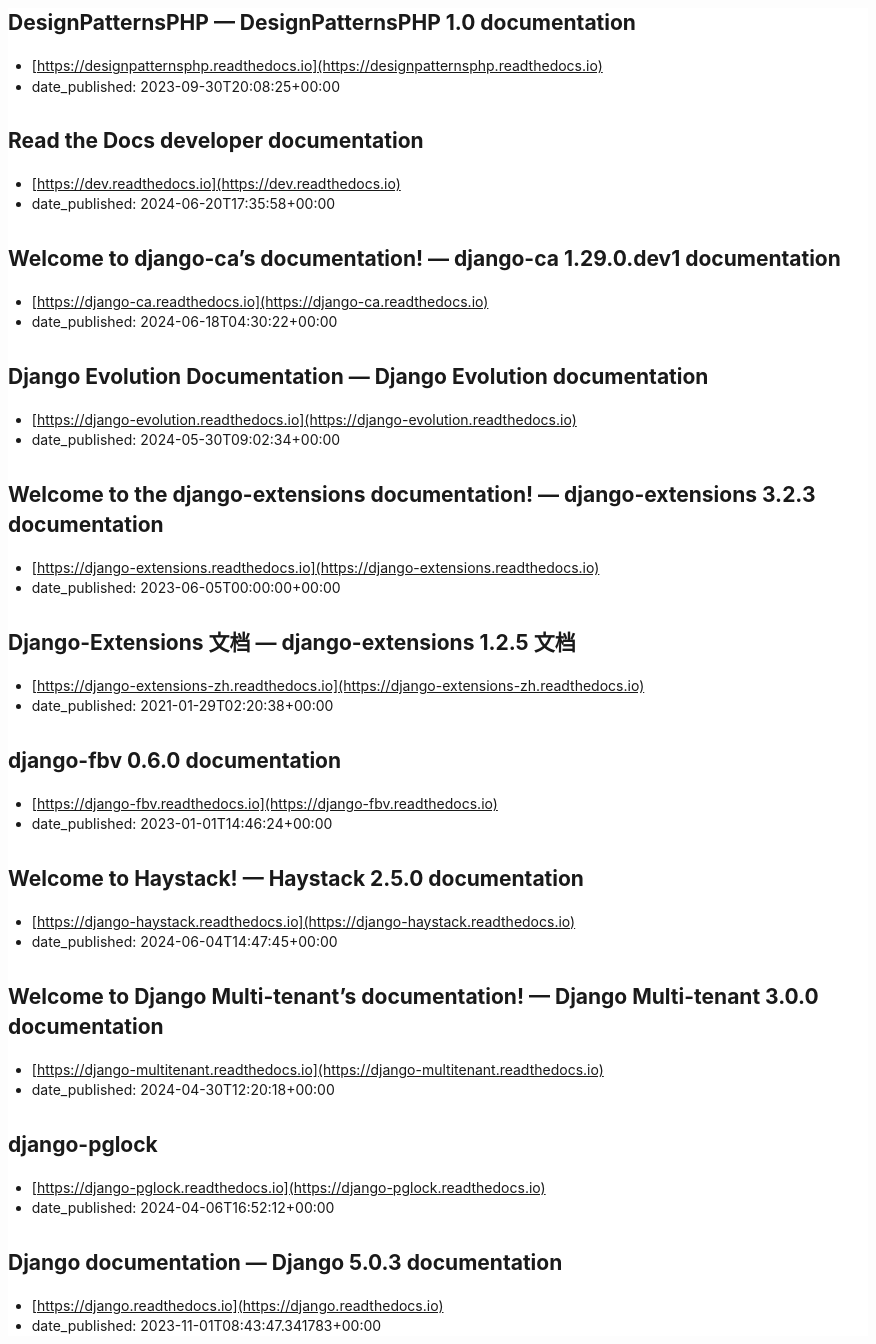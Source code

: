 ## DesignPatternsPHP — DesignPatternsPHP 1.0 documentation
 - [https://designpatternsphp.readthedocs.io](https://designpatternsphp.readthedocs.io)
 - date_published: 2023-09-30T20:08:25+00:00

 ## Read the Docs developer documentation
 - [https://dev.readthedocs.io](https://dev.readthedocs.io)
 - date_published: 2024-06-20T17:35:58+00:00

 ## Welcome to django-ca’s documentation! — django-ca 1.29.0.dev1 documentation
 - [https://django-ca.readthedocs.io](https://django-ca.readthedocs.io)
 - date_published: 2024-06-18T04:30:22+00:00

 ## Django Evolution Documentation — Django Evolution  documentation
 - [https://django-evolution.readthedocs.io](https://django-evolution.readthedocs.io)
 - date_published: 2024-05-30T09:02:34+00:00

 ## Welcome to the django-extensions documentation! — django-extensions 3.2.3 documentation
 - [https://django-extensions.readthedocs.io](https://django-extensions.readthedocs.io)
 - date_published: 2023-06-05T00:00:00+00:00

 ## Django-Extensions 文档 — django-extensions 1.2.5 文档
 - [https://django-extensions-zh.readthedocs.io](https://django-extensions-zh.readthedocs.io)
 - date_published: 2021-01-29T02:20:38+00:00

 ## django-fbv 0.6.0 documentation
 - [https://django-fbv.readthedocs.io](https://django-fbv.readthedocs.io)
 - date_published: 2023-01-01T14:46:24+00:00

 ## Welcome to Haystack! — Haystack 2.5.0 documentation
 - [https://django-haystack.readthedocs.io](https://django-haystack.readthedocs.io)
 - date_published: 2024-06-04T14:47:45+00:00

 ## Welcome to Django Multi-tenant’s documentation! — Django Multi-tenant 3.0.0 documentation
 - [https://django-multitenant.readthedocs.io](https://django-multitenant.readthedocs.io)
 - date_published: 2024-04-30T12:20:18+00:00

 ## django-pglock
 - [https://django-pglock.readthedocs.io](https://django-pglock.readthedocs.io)
 - date_published: 2024-04-06T16:52:12+00:00

 ## Django documentation — Django 5.0.3 documentation
 - [https://django.readthedocs.io](https://django.readthedocs.io)
 - date_published: 2023-11-01T08:43:47.341783+00:00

************

#### TO DO:
Bring together all lines in the records where the word "readthedocs" is found.

#### WORKED SOLUTION:
 - [https://designpatternsphp.readthedocs.io](https://designpatternsphp.readthedocs.io)
 - [https://dev.readthedocs.io](https://dev.readthedocs.io)
 - [https://django-ca.readthedocs.io](https://django-ca.readthedocs.io)
 - [https://django-evolution.readthedocs.io](https://django-evolution.readthedocs.io)
 - [https://django-extensions.readthedocs.io](https://django-extensions.readthedocs.io)
 - [https://django-extensions-zh.readthedocs.io](https://django-extensions-zh.readthedocs.io)
 - [https://django-fbv.readthedocs.io](https://django-fbv.readthedocs.io)
 - [https://django-haystack.readthedocs.io](https://django-haystack.readthedocs.io)
 - [https://django-multitenant.readthedocs.io](https://django-multitenant.readthedocs.io)
 - [https://django-pglock.readthedocs.io](https://django-pglock.readthedocs.io)
 - [https://django.readthedocs.io](https://django.readthedocs.io)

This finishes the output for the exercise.